CS 537: Introduction to Operating Systems

Project 3: Lies and damned lies

Executive Summary

This project is designed to expose you to some of the issues involved in efficient systems programming and teach you how to measure the cost of various system calls. Not all uses of system calls are created equal, and a good systems programmer knows which sorts of operations are efficient and which are not. In particular, we will examine file I/O and interprocess communication costs. Last (but not least), you will learn about the various ways that computer systems provide to measure time, and you will also get a birds'-eye introduction to the deep, tricky, and nuanced craft of benchmarking.

Acknowledgement: This project is based on an assignment developed by Prof. Bart Miller.

Assigned: July 26

Due: August 7 at 10:00 PM (turn in by 10 PM on August 5 for 10% extra credit)

You must work in groups of two or three students.

Background

Premature optimization is the root of all evil

--Don Knuth

Throughout the term, we've examined various mechanisms for synchronization, communication, and resource management. A thread that has run through all of our discussions is optimization for the common case. That is, the most typical operations should be as fast as possible, even at an expense to less frequent operations. After completing CS 537, you have a pretty good idea about what operations are "easy" for system mechanisms to support and what operations are "hard" -- but can you apply this knowledge to your own programs? Do you recognize the characteristics of a program that is difficult for the system to execute efficiently?

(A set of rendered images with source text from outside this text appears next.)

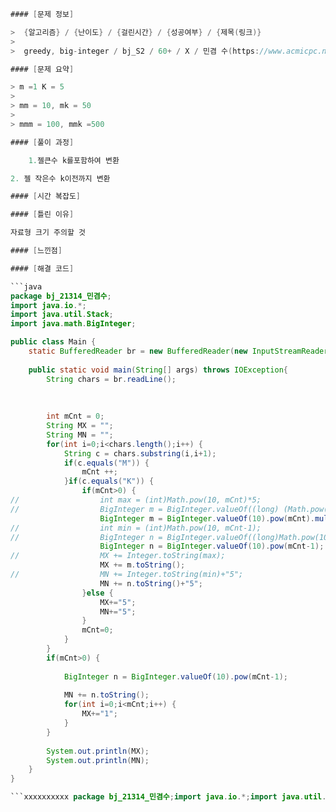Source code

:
```java
#### [문제 정보]

>  {알고리즘} / {난이도} / {걸린시간} / {성공여부} / {제목(링크)}
>
>  greedy, big-integer / bj_S2 / 60+ / X / 민겸 수(https://www.acmicpc.net/problem/21314)

#### [문제 요약]

> m =1 K = 5
>
> mm = 10, mk = 50
>
> mmm = 100, mmk =500

#### [풀이 과정]

	1.젤큰수 k를포함하여 변환

2. 젤 작은수 k이전까지 변환

#### [시간 복잡도]

#### [틀린 이유]

자료형 크기 주의할 것

#### [느낀점]

#### [해결 코드]

```java
package bj_21314_민겸수;
import java.io.*;
import java.util.Stack;
import java.math.BigInteger;

public class Main {
	static BufferedReader br = new BufferedReader(new InputStreamReader(System.in));
	
	public static void main(String[] args) throws IOException{
		String chars = br.readLine();
		
		
		
		int mCnt = 0;
		String MX = "";
		String MN = "";
		for(int i=0;i<chars.length();i++) {
			String c = chars.substring(i,i+1);
			if(c.equals("M")) {
				mCnt ++;
			}if(c.equals("K")) {
				if(mCnt>0) {
//					int max = (int)Math.pow(10, mCnt)*5;
//					BigInteger m = BigInteger.valueOf((long) (Math.pow(10, mCnt)*5));
					BigInteger m = BigInteger.valueOf(10).pow(mCnt).multiply(BigInteger.valueOf(5));
//					int min = (int)Math.pow(10, mCnt-1);
//					BigInteger n = BigInteger.valueOf((long)Math.pow(10, mCnt-1));
					BigInteger n = BigInteger.valueOf(10).pow(mCnt-1);
//					MX += Integer.toString(max);
					MX += m.toString();
//					MN += Integer.toString(min)+"5";
					MN += n.toString()+"5";
				}else {
					MX+="5";
					MN+="5";
				}
				mCnt=0;
			}
		}
		if(mCnt>0) {
			
			BigInteger n = BigInteger.valueOf(10).pow(mCnt-1);
			
			MN += n.toString();
			for(int i=0;i<mCnt;i++) {
				MX+="1";
			}
		}
		
		System.out.println(MX);
		System.out.println(MN);
	}
}

```xxxxxxxxxx package bj_21314_민겸수;import java.io.*;import java.util.Stack;import java.math.BigInteger;public class Main {    static BufferedReader br = new BufferedReader(new InputStreamReader(System.in));        public static void main(String[] args) throws IOException{        String chars = br.readLine();                                int mCnt = 0;        String MX = "";        String MN = "";        for(int i=0;i<chars.length();i++) {            String c = chars.substring(i,i+1);            if(c.equals("M")) {                mCnt ++;            }if(c.equals("K")) {                if(mCnt>0) {//                  int max = (int)Math.pow(10, mCnt)*5;//                  BigInteger m = BigInteger.valueOf((long) (Math.pow(10, mCnt)*5));                    BigInteger m = BigInteger.valueOf(10).pow(mCnt).multiply(BigInteger.valueOf(5));//                  int min = (int)Math.pow(10, mCnt-1);//                  BigInteger n = BigInteger.valueOf((long)Math.pow(10, mCnt-1));                    BigInteger n = BigInteger.valueOf(10).pow(mCnt-1);//                  MX += Integer.toString(max);                    MX += m.toString();//                  MN += Integer.toString(min)+"5";                    MN += n.toString()+"5";                }else {                    MX+="5";                    MN+="5";                }                mCnt=0;            }        }        if(mCnt>0) {                        BigInteger n = BigInteger.valueOf(10).pow(mCnt-1);                        MN += n.toString();            for(int i=0;i<mCnt;i++) {                MX+="1";            }        }                System.out.println(MX);        System.out.println(MN);    }}java
```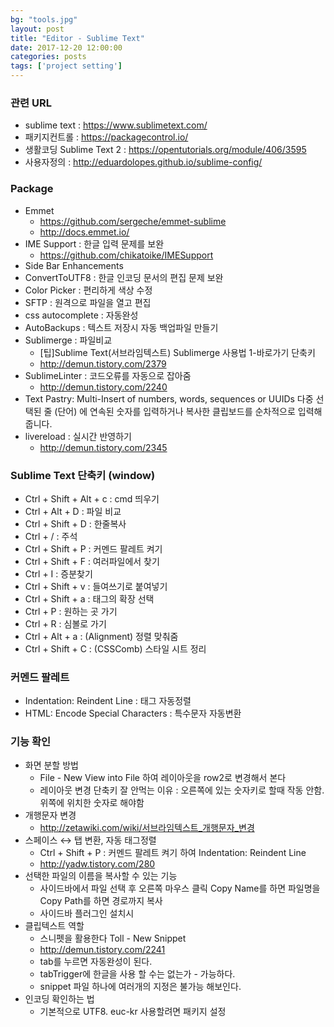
```yaml
---
bg: "tools.jpg"
layout: post
title: "Editor - Sublime Text"
date: 2017-12-20 12:00:00
categories: posts
tags: ['project setting']
---
```


### 관련 URL
- sublime text : https://www.sublimetext.com/
- 패키지컨트롤 : https://packagecontrol.io/
- 생활코딩 Sublime Text 2 : https://opentutorials.org/module/406/3595
- 사용자정의 : http://eduardolopes.github.io/sublime-config/

### Package
- Emmet
    - https://github.com/sergeche/emmet-sublime
    - http://docs.emmet.io/
- IME Support : 한글 입력 문제를 보완
    - https://github.com/chikatoike/IMESupport
- Side Bar Enhancements
- ConvertToUTF8 : 한글 인코딩 문서의 편집 문제 보완
- Color Picker : 편리하게 색상 수정
- SFTP : 원격으로 파일을 열고 편집
- css autocomplete : 자동완성
- AutoBackups : 텍스트 저장시 자동 백업파일 만들기
- Sublimerge : 파일비교
    - [팁]Sublime Text(서브라임텍스트) Sublimerge 사용법 1-바로가기 단축키
    - http://demun.tistory.com/2379
- SublimeLinter : 코드오류를 자동으로 잡아줌
    - http://demun.tistory.com/2240
- Text Pastry: Multi-Insert of numbers, words, sequences or UUIDs 다중 선택된 줄 (단어) 에 연속된 숫자를 입력하거나 복사한 클립보드를 순차적으로 입력해줍니다.
- livereload : 실시간 반영하기
    - http://demun.tistory.com/2345

### Sublime Text 단축키 (window)
- Ctrl + Shift + Alt + c : cmd 띄우기
- Ctrl + Alt + D : 파일 비교
- Ctrl + Shift + D : 한줄복사
- Ctrl + / : 주석
- Ctrl + Shift + P : 커멘드 팔레트 켜기
- Ctrl + Shift + F : 여러파일에서 찾기
- Ctrl + I : 증분찾기
- Ctrl + Shift + v : 들여쓰기로 붙여넣기
- Ctrl + Shift + a : 태그의 확장 선택
- Ctrl + P : 원하는 곳 가기
- Ctrl + R : 심볼로 가기
- Ctrl + Alt + a : (Alignment) 정렬 맞춰줌
- Ctrl + Shift + C : (CSSComb) 스타일 시트 정리


### 커멘드 팔레트
- Indentation: Reindent Line : 태그 자동정렬
- HTML: Encode Special Characters : 특수문자 자동변환


### 기능 확인
- 화면 분할 방법
    - File - New View into File 하여 레이아웃을 row2로 변경해서 본다
    - 레이아웃 변경 단축키 잘 안먹는 이유 : 오른쪽에 있는 숫자키로 할때 작동 안함. 위쪽에 위치한 숫자로 해야함
- 개행문자 변경
    - http://zetawiki.com/wiki/서브라임텍스트_개행문자_변경
- 스페이스 ↔ 탭 변환, 자동 태그정렬
    - Ctrl + Shift + P : 커멘드 팔레트 켜기 하여 Indentation: Reindent Line
    - http://yadw.tistory.com/280
- 선택한 파일의 이름을 복사할 수 있는 기능
    - 사이드바에서 파일 선택 후 오른쪽 마우스 클릭 Copy Name를 하면 파일명을 Copy Path를 하면 경로까지 복사
    - 사이드바 플러그인 설치시
- 클립텍스트 역할
    - 스니펫을 활용한다 Toll - New Snippet
    - http://demun.tistory.com/2241
    - tab를 누르면 자동완성이 된다.
    - tabTrigger에 한글을 사용 할 수는 없는가 - 가능하다.
    - snippet 파일 하나에 여러개의 지정은 불가능 해보인다.
- 인코딩 확인하는 법
    - 기본적으로 UTF8. euc-kr 사용할려면 패키지 설정

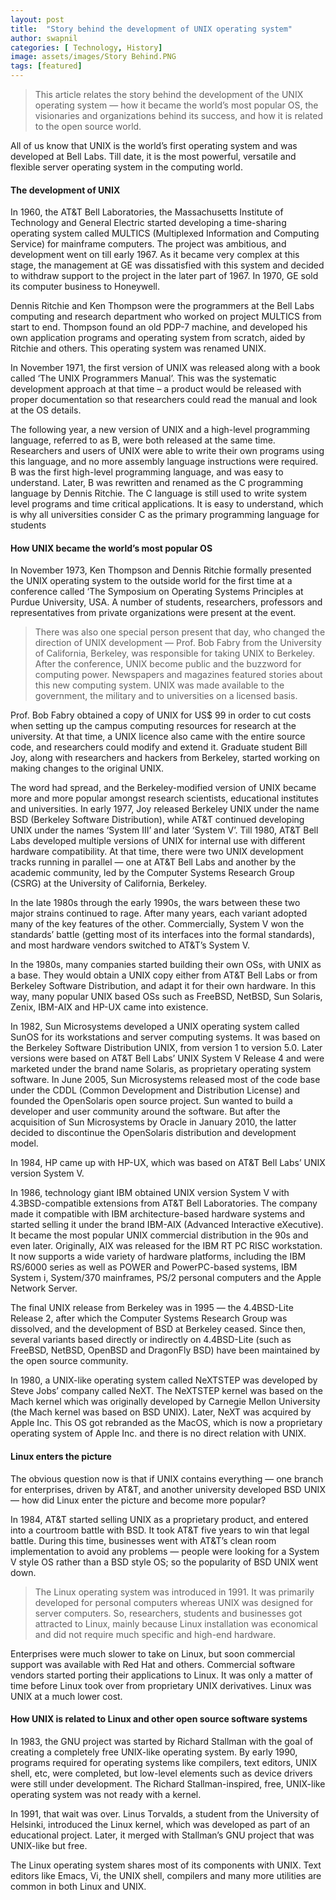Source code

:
 ```yaml
---
layout: post
title:  "Story behind the development of UNIX operating system"
author: swapnil
categories: [ Technology, History]
image: assets/images/Story Behind.PNG
tags: [featured]
---
```


>This article relates the story behind the development of the UNIX operating system — how it became the world’s most popular OS, the visionaries and organizations behind its success, and how it is related to the open source world.

All of us know that UNIX is the world’s first operating system and was developed at Bell Labs. Till date, it is the most powerful, versatile and flexible server operating system in the computing world. 

#### The development of UNIX

In 1960, the AT&T Bell Laboratories, the Massachusetts Institute of Technology and General Electric started developing a time-sharing operating system called MULTICS (Multiplexed Information and Computing Service) for mainframe computers. The project was ambitious, and development went on till early 1967. As it became very complex at this stage, the management at GE was dissatisfied with this system and decided to withdraw support to the project in the later part of 1967. In 1970, GE sold its computer business to Honeywell.

Dennis Ritchie and Ken Thompson were the programmers at the Bell Labs computing and research department who worked on project MULTICS from start to end. Thompson found an old PDP-7 machine, and developed his own application programs and operating system from scratch, aided by Ritchie and others. This operating system was renamed UNIX.

In November 1971, the first version of UNIX was released along with a book called ‘The UNIX Programmers Manual’. This was the systematic development approach at that time – a product would be released with proper documentation so that researchers could read the manual and look at the OS details.

The following year, a new version of UNIX and a high-level programming language, referred to as B, were both released at the same time. Researchers and users of UNIX were able to write their own programs using this language, and no more assembly language instructions were required. B was the first high-level programming language, and was easy to understand. Later, B was rewritten and renamed as the C programming language by Dennis Ritchie. The C language is still used to write system level programs and time critical applications. It is easy to understand, which is why all universities consider C as the primary programming language for students

#### How UNIX became the world’s most popular OS

In November 1973, Ken Thompson and Dennis Ritchie formally presented the UNIX operating system to the outside world for the first time at a conference called ‘The Symposium on Operating Systems Principles at Purdue University, USA. A number of students, researchers, professors and representatives from private organizations were present at the event.

>There was also one special person present that day, who changed the direction of UNIX development — Prof. Bob Fabry from the University of California, Berkeley, was responsible for taking UNIX to Berkeley.
After the conference, UNIX become public and the buzzword for computing power. Newspapers and magazines featured stories about this new computing system. UNIX was made available to the government, the military and to universities on a licensed basis.

Prof. Bob Fabry obtained a copy of UNIX for US$ 99 in order to cut costs when setting up the campus computing resources for research at the university. At that time, a UNIX licence also came with the entire source code, and researchers could modify and extend it. Graduate student Bill Joy, along with researchers and hackers from Berkeley, started working on making changes to the original UNIX.

The word had spread, and the Berkeley-modified version of UNIX became more and more popular amongst research scientists, educational institutes and universities.
In early 1977, Joy released Berkeley UNIX under the name BSD (Berkeley Software Distribution), while AT&T continued developing UNIX under the names ‘System III’ and later ‘System V’. Till 1980, AT&T Bell Labs developed multiple versions of UNIX for internal use with different hardware compatibility.
At that time, there were two UNIX development tracks running in parallel — one at AT&T Bell Labs and another by the academic community, led by the Computer Systems Research Group (CSRG) at the University of California, Berkeley.

In the late 1980s through the early 1990s, the wars between these two major strains continued to rage. After many years, each variant adopted many of the key features of the other. Commercially, System V won the standards’ battle (getting most of its interfaces into the formal standards), and most hardware vendors switched to AT&T’s System V.

In the 1980s, many companies started building their own OSs, with UNIX as a base. They would obtain a UNIX copy either from AT&T Bell Labs or from Berkeley Software Distribution, and adapt it for their own hardware. In this way, many popular UNIX based OSs such as FreeBSD, NetBSD, Sun Solaris, Zenix, IBM-AIX and HP-UX came into existence.

In 1982, Sun Microsystems developed a UNIX operating system called SunOS for its workstations and server computing systems. It was based on the Berkeley Software Distribution UNIX, from version 1 to version 5.0. Later versions were based on AT&T Bell Labs’ UNIX System V Release 4 and were marketed under the brand name Solaris, as proprietary operating system software. In June 2005, Sun Microsystems released most of the code base under the CDDL (Common Development and Distribution License) and founded the OpenSolaris open source project. Sun wanted to build a developer and user community around the software. But after the acquisition of Sun Microsystems by Oracle in January 2010, the latter decided to discontinue the OpenSolaris distribution and development model.

In 1984, HP came up with HP-UX, which was based on AT&T Bell Labs’ UNIX version System V.

In 1986, technology giant IBM obtained UNIX version System V with 4.3BSD-compatible extensions from AT&T Bell Laboratories. The company made it compatible with IBM architecture-based hardware systems and started selling it under the brand IBM-AIX (Advanced Interactive eXecutive). It became the most popular UNIX commercial distribution in the 90s and even later. Originally, AIX was released for the IBM RT PC RISC workstation. It now supports a wide variety of hardware platforms, including the IBM RS/6000 series as well as POWER and PowerPC-based systems, IBM System i, System/370 mainframes, PS/2 personal computers and the Apple Network Server.

The final UNIX release from Berkeley was in 1995 — the 4.4BSD-Lite Release 2, after which the Computer Systems Research Group was dissolved, and the development of BSD at Berkeley ceased. Since then, several variants based directly or indirectly on 4.4BSD-Lite (such as FreeBSD, NetBSD, OpenBSD and DragonFly BSD) have been maintained by the open source community.

In 1980, a UNIX-like operating system called NeXTSTEP was developed by Steve Jobs’ company called NeXT. The NeXTSTEP kernel was based on the Mach kernel which was originally developed by Carnegie Mellon University (the Mach kernel was based on BSD UNIX). Later, NeXT was acquired by Apple Inc. This OS got rebranded as the MacOS, which is now a proprietary operating system of Apple Inc. and there is no direct relation with UNIX.

#### Linux enters the picture

The obvious question now is that if UNIX contains everything — one branch for enterprises, driven by AT&T, and another university developed BSD UNIX — how did Linux enter the picture and become more popular?

In 1984, AT&T started selling UNIX as a proprietary product, and entered into a courtroom battle with BSD. It took AT&T five years to win that legal battle. During this time, businesses went with AT&T’s clean room implementation to avoid any problems — people were looking for a System V style OS rather than a BSD style OS; so the popularity of BSD UNIX went down.

>The Linux operating system was introduced in 1991. It was primarily developed for personal computers whereas UNIX was designed for server computers. So, researchers, students and businesses got attracted to Linux, mainly because Linux installation was economical and did not require much specific and high-end hardware.

Enterprises were much slower to take on Linux, but soon commercial support was available with Red Hat and others. Commercial software vendors started porting their applications to Linux. It was only a matter of time before Linux took over from proprietary UNIX derivatives. Linux was UNIX at a much lower cost.

#### How UNIX is related to Linux and other open source software systems

In 1983, the GNU project was started by Richard Stallman with the goal of creating a completely free UNIX-like operating system. By early 1990, programs required for operating systems like compilers, text editors, UNIX shell, etc, were completed, but low-level elements such as device drivers were still under development. The Richard Stallman-inspired, free, UNIX-like operating system was not ready with a kernel.

In 1991, that wait was over. Linus Torvalds, a student from the University of Helsinki, introduced the Linux kernel, which was developed as part of an educational project. Later, it merged with Stallman’s GNU project that was UNIX-like but free.

The Linux operating system shares most of its components with UNIX. Text editors like Emacs, Vi, the UNIX shell, compilers and many more utilities are common in both Linux and UNIX.
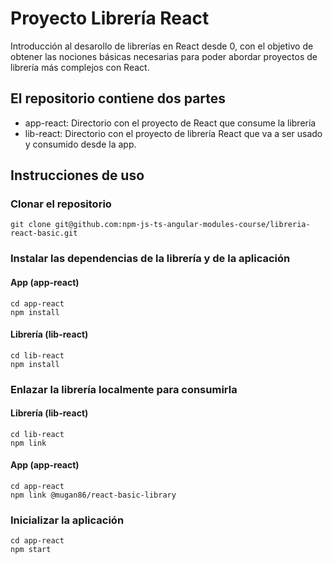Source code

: # Proyecto Librería React

Introducción al desarollo de librerías en React desde 0, con el objetivo de obtener las nociones básicas necesarias para poder abordar proyectos de librería más complejos con React.

## El repositorio contiene dos partes
* app-react: Directorio con el proyecto de React que consume la librería
* lib-react: Directorio con el proyecto de librería React que va a ser usado y consumido desde la app.

## Instrucciones de uso

### Clonar el repositorio

```
git clone git@github.com:npm-js-ts-angular-modules-course/libreria-react-basic.git
```

### Instalar las dependencias de la librería y de la aplicación

#### App (app-react)

```
cd app-react
npm install
```

#### Librería (lib-react)

```
cd lib-react
npm install
```

### Enlazar la librería localmente para consumirla

#### Librería (lib-react)

```
cd lib-react
npm link
```

#### App (app-react)

```
cd app-react
npm link @mugan86/react-basic-library
```

### Inicializar la aplicación

```
cd app-react
npm start
```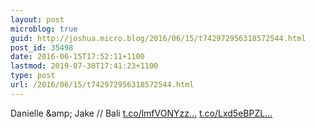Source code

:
 ```yaml
---
layout: post
microblog: true
guid: http://joshua.micro.blog/2016/06/15/t742972956318572544.html
post_id: 35498
date: 2016-06-15T17:52:11+1100
lastmod: 2019-07-30T17:41:23+1100
type: post
url: /2016/06/15/t742972956318572544.html
---
```

Danielle &amp;amp; Jake // Bali [t.co/lmfVONYzz...](https://t.co/lmfVONYzzq) [t.co/Lxd5eBPZL...](https://t.co/Lxd5eBPZLd)
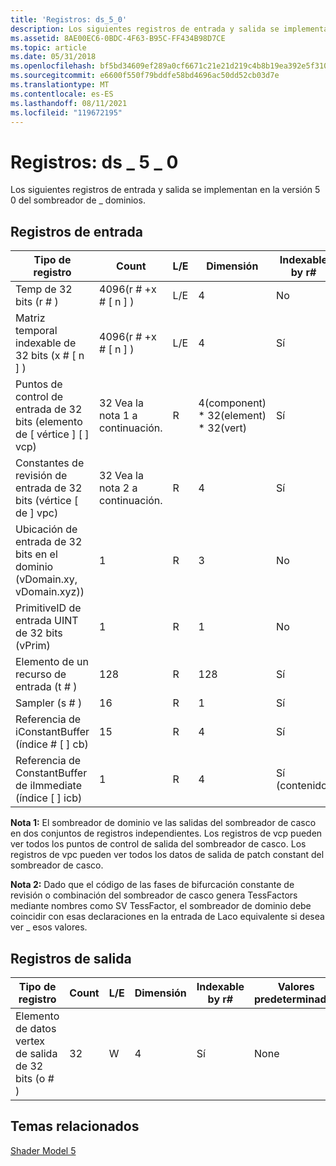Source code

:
 ```yaml
---
title: 'Registros: ds_5_0'
description: Los siguientes registros de entrada y salida se implementan en la versión 5 0 del sombreador de \_ dominios.
ms.assetid: 8AE00EC6-0BDC-4F63-B95C-FF434B98D7CE
ms.topic: article
ms.date: 05/31/2018
ms.openlocfilehash: bf5bd34609ef289a0cf6671c21e21d219c4b8b19ea392e5f3103b6267ffaea58
ms.sourcegitcommit: e6600f550f79bddfe58bd4696ac50dd52cb03d7e
ms.translationtype: MT
ms.contentlocale: es-ES
ms.lasthandoff: 08/11/2021
ms.locfileid: "119672195"
---
```

# <a name="registers---ds_5_0"></a>Registros: ds \_ 5 \_ 0

Los siguientes registros de entrada y salida se implementan en la versión 5 0 del sombreador de \_ dominios.

## <a name="input-registers"></a>Registros de entrada



| Tipo de registro                                              | Count                | L/E | Dimensión                           | Indexable by r\# | Valores predeterminados | Requiere DCL |
|------------------------------------------------------------|----------------------|-----|-------------------------------------|------------------|----------|--------------|
| Temp de 32 bits (r \# )                                          | 4096(r \# +x \# \[ n \] )   | L/E | 4                                   | No               | None     | Sí          |
| Matriz temporal indexable de 32 bits (x \# \[ n \] )                     | 4096(r \# +x \# \[ n \] )   | L/E | 4                                   | Sí              | None     | Sí          |
| Puntos de control de entrada de 32 bits (elemento de \[ vértice \] \[ \] vcp)     | 32 Vea la nota 1 a continuación. | R   | 4(component) \* 32(element) \* 32(vert) | Sí              | None     | Sí          |
| Constantes de revisión de entrada de 32 bits (vértice \[ de \] vpc)               | 32 Vea la nota 2 a continuación. | R   | 4                                   | Sí              | None     | Sí          |
| Ubicación de entrada de 32 bits en el dominio (vDomain.xy, vDomain.xyz)) | 1                    | R   | 3                                   | No               | N/D      | Sí          |
| PrimitiveID de entrada UINT de 32 bits (vPrim)                      | 1                    | R   | 1                                   | No               | N/D      | Sí          |
| Elemento de un recurso de entrada (t \# )                         | 128                  | R   | 128                                 | Sí              | None     | Sí          |
| Sampler (s \# )                                              | 16                   | R   | 1                                   | Sí              | None     | Sí          |
| Referencia de iConstantBuffer (índice \# \[ \] cb)                  | 15                   | R   | 4                                   | Sí              | None     | Sí          |
| Referencia de ConstantBuffer de iImmediate (índice \[ \] icb)         | 1                    | R   | 4                                   | Sí (contenido)    | Ninguno     | Sí          |



 

**Nota 1:** El sombreador de dominio ve las salidas del sombreador de casco en dos conjuntos de registros independientes. Los registros de vcp pueden ver todos los puntos de control de salida del sombreador de casco. Los registros de vpc pueden ver todos los datos de salida de patch constant del sombreador de casco.

**Nota 2:** Dado que el código de las fases de bifurcación constante de revisión o combinación del sombreador de casco genera TessFactors mediante nombres como SV TessFactor, el sombreador de dominio debe coincidir con esas declaraciones en la entrada de Laco equivalente si desea ver \_ esos valores.

## <a name="output-registers"></a>Registros de salida



| Tipo de registro                           | Count | L/E | Dimensión | Indexable by r\# | Valores predeterminados | Requiere DCL |
|-----------------------------------------|-------|-----|-----------|------------------|----------|--------------|
| Elemento de datos vertex de salida de 32 bits (o \# ) | 32    | W   | 4         | Sí              | None     | Sí          |



 

## <a name="related-topics"></a>Temas relacionados

<dl> <dt>

[Shader Model 5](d3d11-graphics-reference-sm5.md)
</dt> </dl>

If you answered "no," you're probably right. In fact, most experienced programmers likely don't know the "best" way to use the operating system interface for their preferred systems. There may not be a single right answer to performance problems, either: just as some policies are better for some workloads than others, the sorts of mechanisms that work well for one type of application may work against the goals of others.

So what do we do? Do we compile a list of "bad idioms" and then run a smart search-and-replace on our code? Maybe. We might just be wasting effort, though. Why spend time optimizing a part of the program that's rarely run? Indeed, we want to optimize for the common case, just like system designers do. So we'll need some way to find out where a performance problem is presenting, and why that code is underperforming.

The answer to "where" is almost always found with the aid of a profiler. A profiler typically interrupts your program at regular intervals, recording stack traces each time. This way, you can get a statistical approximation of the functions in which your program is spending the most time. Common sample-based profiling tools include gprof (on all Unix systems), Shark (on Macs), and OProfile (on Linux).

However, many profilers treat the kernel as a black box. If your program spends a lot of time in the kernel, a profiler may not be able to tell you what your program is doing in the kernel. (OProfile is a notable exception.) Therefore, we need some way to know whether certain kernel calls are less performant than others, and why this is the case. This assignment will focus on giving you the tools to answer the first of these two questions and encouraging you to apply your knowledge of operating system concepts to answer the second.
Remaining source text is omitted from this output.